### Problem
State how many lines of the entries hold the string "dependencies", and nothing more.

### Rendered images with source text
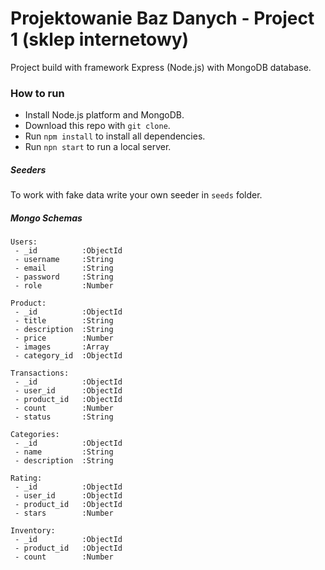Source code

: # Projektowanie Baz Danych - Project 1 (sklep internetowy)

Project build with framework Express (Node.js) with MongoDB database.

### How to run

 - Install Node.js platform and MongoDB.
 - Download this repo with `git clone`.
 - Run `npm install` to install all dependencies.
 - Run `npn start` to run a local server.

##### Seeders

To work with fake data write your own seeder in `seeds` folder.

##### Mongo Schemas

```
Users:
 - _id          :ObjectId
 - username     :String
 - email        :String
 - password     :String
 - role         :Number
```

```
Product:
 - _id          :ObjectId
 - title        :String
 - description  :String
 - price        :Number
 - images       :Array
 - category_id  :ObjectId
```

```
Transactions:
 - _id          :ObjectId
 - user_id      :ObjectId
 - product_id   :ObjectId
 - count        :Number
 - status       :String
```

```
Categories:
 - _id          :ObjectId
 - name         :String
 - description  :String
```

```
Rating:
 - _id          :ObjectId
 - user_id      :ObjectId
 - product_id   :ObjectId
 - stars        :Number
```

```
Inventory:
 - _id          :ObjectId
 - product_id   :ObjectId
 - count        :Number
```
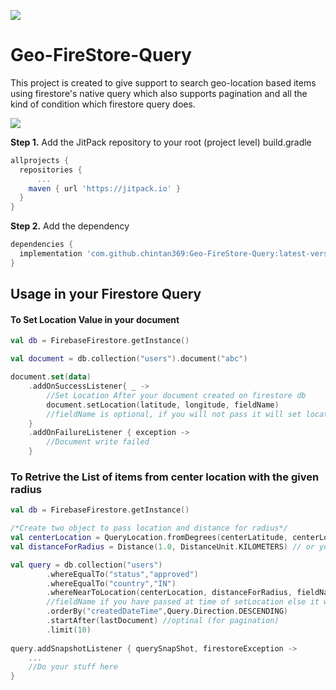 [![](https://jitpack.io/v/chintan369/Geo-FireStore-Query.svg)](https://jitpack.io/#chintan369/Geo-FireStore-Query)

# Geo-FireStore-Query
This project is created to give support to search geo-location based items using firestore's native query which also supports pagination and all the kind of condition which firestore query does.

[![](https://miro.medium.com/max/1400/1*a2Da_CQHUsSKTCTRI2tYhQ.png)]()

**Step 1.** Add the JitPack repository to your root (project level) build.gradle

```gradle
allprojects {
  repositories {
	  ...
    maven { url 'https://jitpack.io' }
  }
}
```

**Step 2.** Add the dependency

```gradle
dependencies {
  implementation 'com.github.chintan369:Geo-FireStore-Query:latest-version'
}
```

## Usage in your Firestore Query

#### To Set Location Value in your document

```kotlin
val db = FirebaseFirestore.getInstance()

val document = db.collection("users").document("abc")

document.set(data)
	.addOnSuccessListener{ _ ->
		//Set Location After your document created on firestore db
		document.setLocation(latitude, longitude, fieldName)
		//fieldName is optional, if you will not pass it will set location in default field named "g"
	}
	.addOnFailureListener { exception ->
		//Document write failed
	}
```

### To Retrive the List of items from center location with the given radius

```kotlin
val db = FirebaseFirestore.getInstance()

/*Create two object to pass location and distance for radius*/
val centerLocation = QueryLocation.fromDegrees(centerLatitude, centerLongitude)
val distanceForRadius = Distance(1.0, DistanceUnit.KILOMETERS) // or you can set unit as DistanceUnit.MILES if you want to find for 1 mile

val query = db.collection("users")
		.whereEqualTo("status","approved")
		.whereEqualTo("country","IN")
		.whereNearToLocation(centerLocation, distanceForRadius, fieldName) 
		//fieldName if you have passed at time of setLocation else it will take default as "g" if you do not pass
		.orderBy("createdDateTime",Query.Direction.DESCENDING)
		.startAfter(lastDocument) //optinal (for pagination)
		.limit(10)
		
query.addSnapshotListener { querySnapShot, firestoreException ->
	...
	//Do your stuff here
}
```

### Expected answer
2